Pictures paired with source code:
-- Opening Marker --
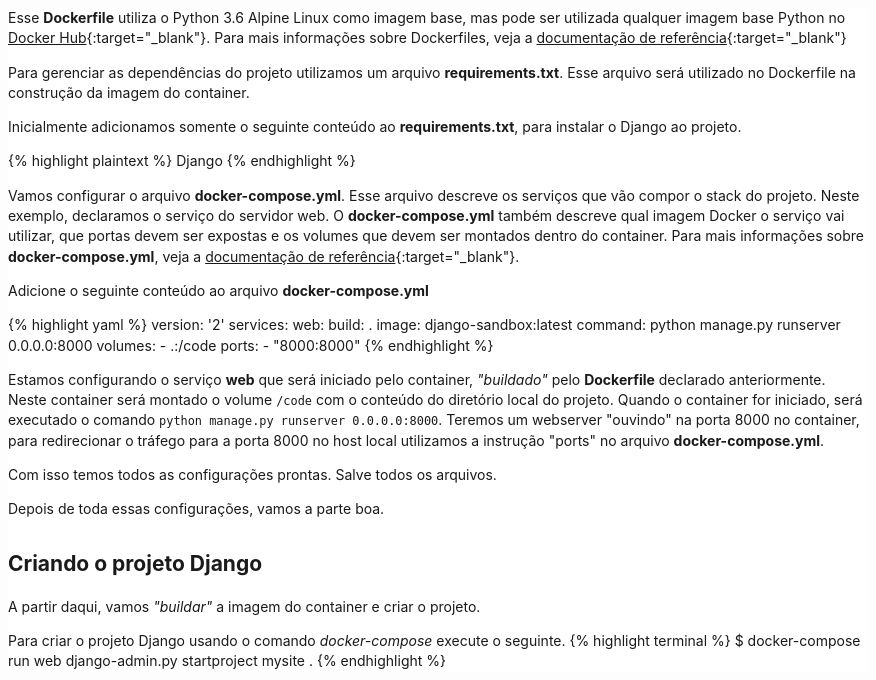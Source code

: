 
Esse **Dockerfile** utiliza o Python 3.6 Alpine Linux como imagem base, mas pode ser utilizada qualquer imagem base Python no [Docker Hub](https://hub.docker.com/_/python/){:target="_blank"}.  Para mais informações sobre Dockerfiles, veja a [documentação de referência](https://docs.docker.com/engine/reference/builder/){:target="_blank"}

Para gerenciar as dependências do projeto utilizamos um arquivo **requirements.txt**. 
Esse arquivo será utilizado no Dockerfile na construção da imagem do container.

Inicialmente adicionamos somente o seguinte conteúdo ao **requirements.txt**, para instalar o Django ao projeto.

{% highlight plaintext %}
Django
{% endhighlight %}

Vamos configurar o arquivo **docker-compose.yml**. Esse arquivo descreve os serviços que vão compor o stack do projeto.
Neste exemplo, declaramos o serviço do servidor web. O **docker-compose.yml** também descreve qual imagem Docker o serviço vai utilizar, que portas devem ser expostas e os volumes que devem ser montados dentro do container.
Para mais informações sobre **docker-compose.yml**, veja a [documentação de referência](https://docs.docker.com/compose/compose-file/){:target="_blank"}.

Adicione o seguinte conteúdo ao arquivo **docker-compose.yml**

{% highlight yaml %}
version: '2'
services:
    web:
        build: . 
        image: django-sandbox:latest
        command: python manage.py runserver 0.0.0.0:8000
        volumes:
            - .:/code
        ports:
            - "8000:8000"
{% endhighlight %}

Estamos configurando o serviço **web** que será iniciado pelo container, *"buildado"* pelo **Dockerfile** declarado anteriormente.
Neste container será montado o volume `/code` com o conteúdo do diretório local do projeto.
Quando o container for iniciado, será executado o comando `python manage.py runserver 0.0.0.0:8000`. 
Teremos um webserver "ouvindo" na porta 8000 no container, para redirecionar o tráfego para a porta 8000 no host local utilizamos a instrução "ports" no arquivo **docker-compose.yml**. 

Com isso temos todos as configurações prontas. Salve todos os arquivos. 

Depois de toda essas configurações, vamos a parte boa.

## Criando o projeto Django

A partir daqui, vamos *"buildar"* a imagem do container e criar o projeto.

Para criar o projeto Django usando o comando *docker-compose* execute o seguinte.
{% highlight terminal %}
  $ docker-compose run web django-admin.py startproject mysite .
{% endhighlight %}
-- Closing Marker --
[About this exercise]:
Make an exact copy of the records from their first line through the line containing "Esse arquivo será", both ends included, with the pictures omitted.

[Task response]:
Source code

: 
Esse **Dockerfile** utiliza o Python 3.6 Alpine Linux como imagem base, mas pode ser utilizada qualquer imagem base Python no [Docker Hub](https://hub.docker.com/_/python/){:target="_blank"}.  Para mais informações sobre Dockerfiles, veja a [documentação de referência](https://docs.docker.com/engine/reference/builder/){:target="_blank"}

Para gerenciar as dependências do projeto utilizamos um arquivo **requirements.txt**. 
Esse arquivo será utilizado no Dockerfile na construção da imagem do container.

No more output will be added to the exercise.